Der Schaumweinkonsum stieg zwischen 2007 und 2011 um 10 Prozent, während die Stillweine um 3,1 Prozent zurückgingen. Insgesamt gab es daher ein Minus von 2,11 Prozent. Für die kommenden Jahre wird aber mit einer Trendumkehr gerechnet. Für den Zeitraum 2012 bis 2016 sollte es ein Plus von knapp über einem Prozent geben.

Dem weltweiten Trend zum Rotwein folgt man hierzulande nicht. Getrunken wird zu mehr als zwei Dritteln (67 Prozent) Weißwein.
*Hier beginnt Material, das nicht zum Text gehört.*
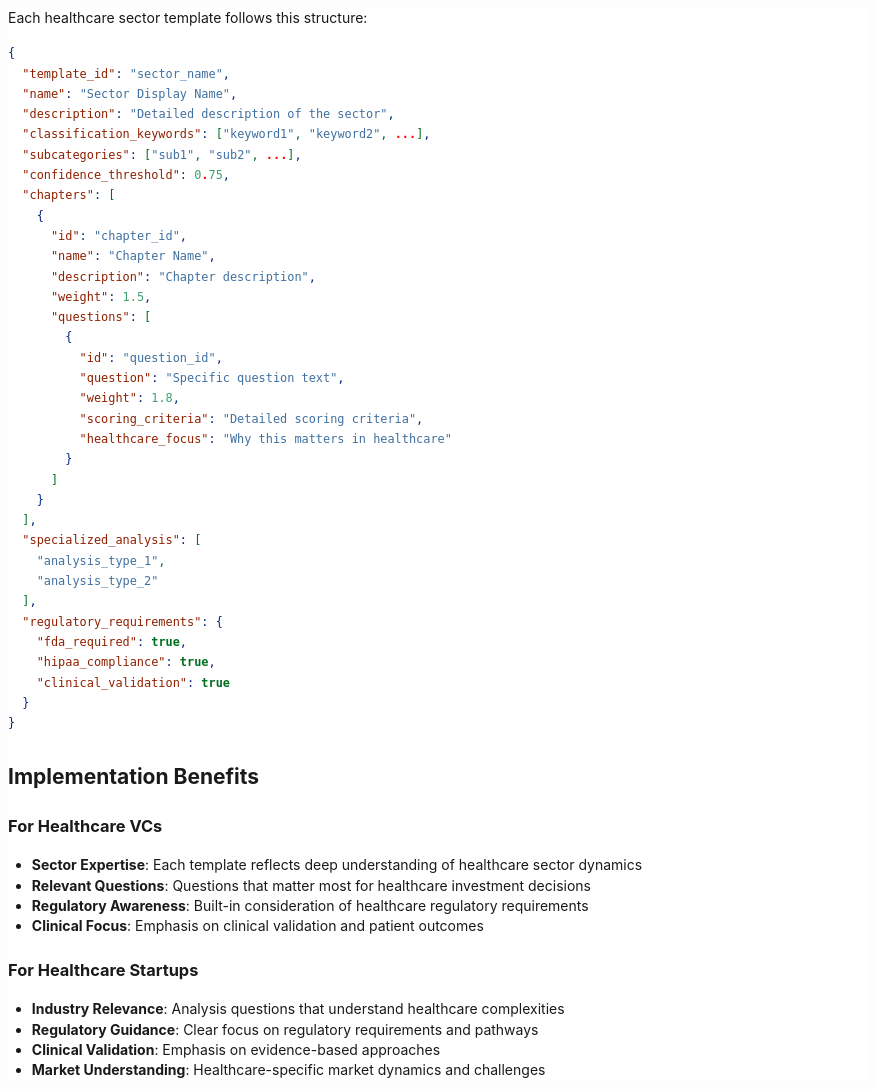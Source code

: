 Each healthcare sector template follows this structure:

```json
{
  "template_id": "sector_name",
  "name": "Sector Display Name",
  "description": "Detailed description of the sector",
  "classification_keywords": ["keyword1", "keyword2", ...],
  "subcategories": ["sub1", "sub2", ...],
  "confidence_threshold": 0.75,
  "chapters": [
    {
      "id": "chapter_id",
      "name": "Chapter Name",
      "description": "Chapter description",
      "weight": 1.5,
      "questions": [
        {
          "id": "question_id",
          "question": "Specific question text",
          "weight": 1.8,
          "scoring_criteria": "Detailed scoring criteria",
          "healthcare_focus": "Why this matters in healthcare"
        }
      ]
    }
  ],
  "specialized_analysis": [
    "analysis_type_1",
    "analysis_type_2"
  ],
  "regulatory_requirements": {
    "fda_required": true,
    "hipaa_compliance": true,
    "clinical_validation": true
  }
}
```

## Implementation Benefits

### For Healthcare VCs
- **Sector Expertise**: Each template reflects deep understanding of healthcare sector dynamics
- **Relevant Questions**: Questions that matter most for healthcare investment decisions
- **Regulatory Awareness**: Built-in consideration of healthcare regulatory requirements
- **Clinical Focus**: Emphasis on clinical validation and patient outcomes

### For Healthcare Startups
- **Industry Relevance**: Analysis questions that understand healthcare complexities
- **Regulatory Guidance**: Clear focus on regulatory requirements and pathways
- **Clinical Validation**: Emphasis on evidence-based approaches
- **Market Understanding**: Healthcare-specific market dynamics and challenges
Nach einem starken Nachfrage-Minus von 11,8 Prozent von 2007 bis 2011 wird nun bis 2016 ein leichtes Plus von 0,5 Prozent erwartet. Ein deutlich stärkerer Anstieg wird jedoch bei Rose-Weinen mit plus 1,22 Prozent prognostiziert, die allerdings nur einen Marktanteil von unter einem Prozent haben.

Die heimischen Weine dominieren trotz eines Importanstiegs von mehr als einem Fünftel (plus 22 Prozent) mit circa 26 Millionen Kisten (je 9 Liter) verglichen mit 5,2 Millionen Kisten Importweinen. Bis 2016 wird mit einem Importplus von 7,4 Prozent gerechnet. Bei den ausländischen Weinen lag Italien mit 3,1 Millionen Kisten auf dem ersten Platz, gefolgt von Spanien (0,45 Millionen Kisten) und Frankreich (0,43 Millionen Kisten).

Die Exporte in die USA stiegen im Zeitraum 2007 bis 2011 um 483 Prozent auf 3,9 Millionen Kisten. Auf Platz zwei der Exportmärkte lag Deutschland (3,07 Millionen Kisten). Stark gestiegen sei auch die Nachfrage nach österreichischem Wein in Schweden, den Niederlanden und der Schweiz. Der Export in die Tschechische Republik sei dagegen mit minus 70 Prozent komplett eingebrochen.